Thursday, November 07, 2013

Sorting out the trash. Tax shows what matters to Hockey

You can learn a lot about someone's priorities by the way they sort out the trash.

Joe Hockey and assistant treasurer Arthur Sinodinos have sorted through 96 tax measures bequeathed to them by Labor as announcements not yet signed into law.

(That it ever got this far is an indictment of Labor in government. It was keener to announce measures than it was to ensure they were practical and give Treasury the resources to bring them about. One superannuation measure was announced in the budget of May 2012, took effect from July 2012, and didn’t finally become law until June 28 2013 - two days before the end of the financial year for which it had applied.)

Hockey and Sinodinos have sorted the measures into three piles - those they will proceed with, those they will dump or partly dump, and those they will discuss with interested parties but are inclined to dump.

Some of the decisions are no surprise. They were always going to dump the extra fringe benefits tax on employer-provided cars. They said so during the campaign. They were always going to proceed with Labor’s three successive massive hikes in tobacco excise. They meticulously avoided criticising them during the campaign, saying only that they wouldn’t panicked into “a knee-jerk reaction”. It’ll earn them $5.2 billion over four years and much more into the future.
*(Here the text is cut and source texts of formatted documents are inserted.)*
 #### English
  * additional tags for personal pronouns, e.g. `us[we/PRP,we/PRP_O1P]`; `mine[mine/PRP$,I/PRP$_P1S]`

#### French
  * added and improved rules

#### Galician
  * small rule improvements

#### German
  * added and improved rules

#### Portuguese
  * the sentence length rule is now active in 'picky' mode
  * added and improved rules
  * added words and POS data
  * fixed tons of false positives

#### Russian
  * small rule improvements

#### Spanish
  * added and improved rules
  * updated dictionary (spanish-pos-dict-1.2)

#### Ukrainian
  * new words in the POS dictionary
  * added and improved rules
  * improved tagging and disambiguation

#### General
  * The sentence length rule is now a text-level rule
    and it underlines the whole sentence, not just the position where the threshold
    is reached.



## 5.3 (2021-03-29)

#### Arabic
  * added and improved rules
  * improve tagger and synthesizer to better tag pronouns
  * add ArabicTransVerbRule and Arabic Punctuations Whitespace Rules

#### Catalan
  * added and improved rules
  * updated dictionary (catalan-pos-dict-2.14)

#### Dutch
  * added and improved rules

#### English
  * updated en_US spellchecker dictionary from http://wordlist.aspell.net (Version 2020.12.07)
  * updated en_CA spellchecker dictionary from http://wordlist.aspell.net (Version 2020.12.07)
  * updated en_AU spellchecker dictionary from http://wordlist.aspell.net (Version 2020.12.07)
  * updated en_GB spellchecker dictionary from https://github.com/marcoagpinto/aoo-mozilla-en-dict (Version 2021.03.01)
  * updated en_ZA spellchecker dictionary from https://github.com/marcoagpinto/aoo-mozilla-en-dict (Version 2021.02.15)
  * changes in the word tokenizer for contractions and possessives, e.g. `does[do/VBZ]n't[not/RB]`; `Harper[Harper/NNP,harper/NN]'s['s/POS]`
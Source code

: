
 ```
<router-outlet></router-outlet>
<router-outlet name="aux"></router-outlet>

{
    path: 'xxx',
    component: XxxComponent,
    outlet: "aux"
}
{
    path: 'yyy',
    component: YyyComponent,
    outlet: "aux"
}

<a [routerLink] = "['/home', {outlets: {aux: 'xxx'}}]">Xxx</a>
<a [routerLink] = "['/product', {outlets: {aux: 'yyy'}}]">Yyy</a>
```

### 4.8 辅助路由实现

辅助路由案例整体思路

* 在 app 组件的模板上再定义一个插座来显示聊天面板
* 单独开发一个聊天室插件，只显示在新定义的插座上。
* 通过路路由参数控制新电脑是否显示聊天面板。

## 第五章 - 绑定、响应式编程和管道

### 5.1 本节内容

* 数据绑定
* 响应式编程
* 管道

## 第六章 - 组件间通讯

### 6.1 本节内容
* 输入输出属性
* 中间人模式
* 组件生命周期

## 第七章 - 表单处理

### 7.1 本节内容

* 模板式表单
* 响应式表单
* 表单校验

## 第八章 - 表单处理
Their priorities show in the measures they dumped, but didn’t need to. Gone is Labor's (minimal) attempt to impose tax on the super fund earnings of retired millionaires. Right now they pay nothing on the earnings of assets in their funds after they have retired (as well as nothing on the super payouts themselves). After a drawn-out battle in April Labor announced a feeble 15 per cent tax on the fund earnings of retirees, but only on the extra earnings after they had passed $100,000 per year. It would have applied to just 16,000 people, all of them millionaires.

At the same time Hockey and Sinodinos have drawn up their own legislation to axe Labor’s Low Income Super Contribution. It pays up to $500 into the super accounts of Australia’s 3.6 million lowest earners, none of them on more than $37,000.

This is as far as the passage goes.